The Golden Treasury of American Songs and Lyrics eBook

This eBook from the Gutenberg Project consists of approximately 170 pages of information about The Golden Treasury of American Songs and Lyrics.

The Golden Treasury of American Songs and Lyrics eBook

This eBook from the Gutenberg Project consists of approximately 170 pages of information about The Golden Treasury of American Songs and Lyrics.

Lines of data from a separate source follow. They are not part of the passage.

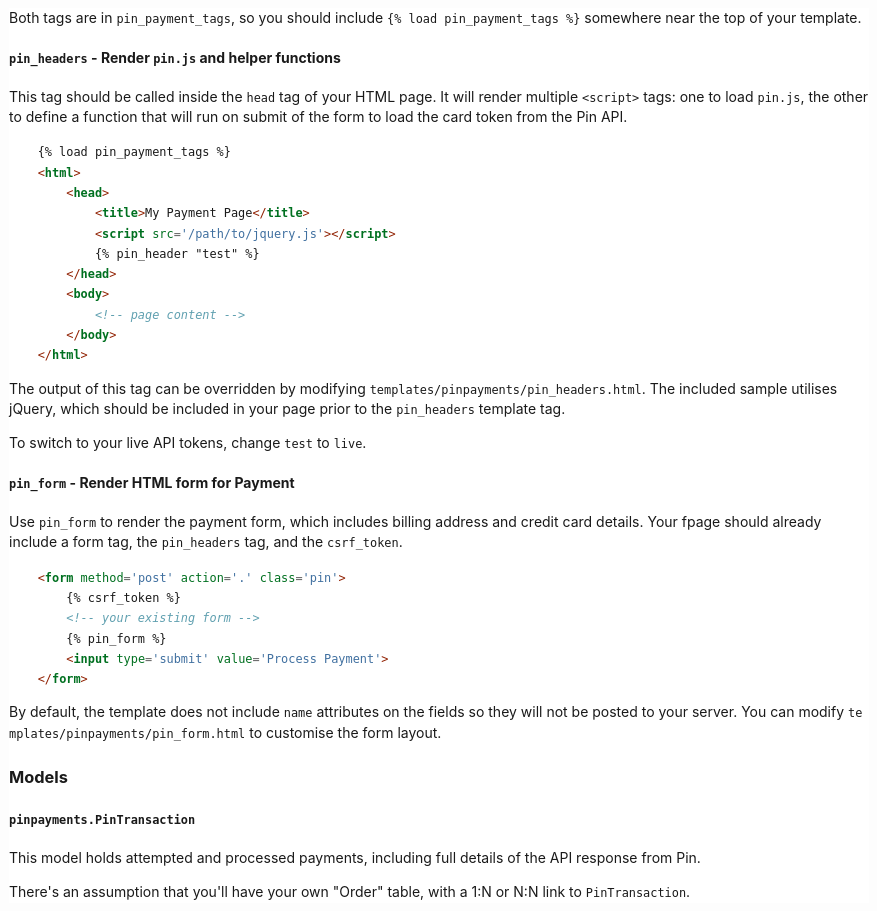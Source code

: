 Both tags are in `pin_payment_tags`, so you should include `{% load pin_payment_tags %}` somewhere near the top of your template.

#### `pin_headers` - Render `pin.js` and helper functions

This tag should be called inside the `head` tag of your HTML page. It will render multiple `<script>` tags: one to load `pin.js`, the other to define a function that will run on submit of the form to load the card token from the Pin API.

```html
    {% load pin_payment_tags %}
    <html>
        <head>
            <title>My Payment Page</title>
            <script src='/path/to/jquery.js'></script>
            {% pin_header "test" %}
        </head>
        <body>
            <!-- page content -->
        </body>
    </html>
```

The output of this tag can be overridden by modifying `templates/pinpayments/pin_headers.html`. The included sample utilises jQuery, which should be included in your page prior to the `pin_headers` template tag.

To switch to your live API tokens, change `test` to `live`.

#### `pin_form` - Render HTML form for Payment

Use `pin_form` to render the payment form, which includes billing address and credit card details. Your fpage should already include a form tag, the `pin_headers` tag, and the `csrf_token`.

```html
    <form method='post' action='.' class='pin'>
        {% csrf_token %}
        <!-- your existing form -->
        {% pin_form %}
        <input type='submit' value='Process Payment'>
    </form>
```

By default, the template does not include `name` attributes on the fields so they will not be posted to your server. You can modify `templates/pinpayments/pin_form.html` to customise the form layout.

### Models

#### `pinpayments.PinTransaction`

This model holds attempted and processed payments, including full details of the API response from Pin.

There's an assumption that you'll have your own "Order" table, with a 1:N or N:N link to `PinTransaction`.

    All down the hills of Habersham,
    All through the valleys of Hall,
  The rushes cried Abide, abide,
  The wilful waterweeds held me thrall,
  The laving laurel turned my tide,
  The ferns and the fondling grass said Stay,
  The dewberry dipped for to work delay,
  And the little reeds sighed Abide, abide
    Here in the hills of Habersham
    Here in the valleys of Hall.

    High o’er the hills of Habersham,
    Veiling the valleys of Hall,
  The hickory told me manifold
  Fair tales of shade, the poplar tall
  Wrought me her shadowy self to hold,
  The chestnut, the oak, the walnut, the pine,
  Overleaning, with flickering meaning and sign,
  Said, Pass not, so cold, these manifold
    Deep shades of the hills of Habersham,
    These glades in the valleys of Hall.

    And oft in the hills of Habersham,
    And oft in the valleys of Hall,
  The white quartz shone, and the smooth brook-stone
  Did bar me of passage with friendly brawl,
  And many a luminous jewel lone
  —­Crystals clear or acloud with mist,
  Ruby, garnet and amethyst—­
  Made lures with the lights of streaming stone
    In the clefts of the hills of Habersham,
    In the beds of the valleys of Hall.

    But oh, not the hills of Habersham,
    And oh, not the valleys of Hall
  Avail:  I am fain for to water the plain. 
  Downward the voices of Duty call—­
  Downward to toil and be mixed with the main. 
  The dry fields burn, and the mills are to turn,
  And a myriad flowers mortally yearn,
  And the lordly main from beyond the plain
    Calls o’er the hills of Habersham,
    Calls through the valleys of Hall.

S. LANIER.

[13] From “Poems of Sidney Lanier,” copyright, 1884, 1891, by Mary D. Lanier, published by Charles Scribner’s Sons.

The Sea’s Voice.

I.

  Around the rocky headlands, far and near,
    The wakened ocean murmured with dull tongue
    Till all the coast’s mysterious caverns rung
  With the waves’ voice, barbaric, hoarse, and drear. 
  Within this distant valley, with rapt ear,
    I listened, thrilled, as though a spirit sung,
    Or some gray god, as when the world was young,
  Moaned to his fellow, mad with rage or fear. 
  Thus in the dark, ere the first dawn, methought
    The sea’s deep roar and sullen surge and shock
      Broke the long silence of eternity,
  And echoed from the summits where God wrought,
    Building the world, and ploughing the steep rock
      With ploughs of ice-hills harnessed to the sea.

II.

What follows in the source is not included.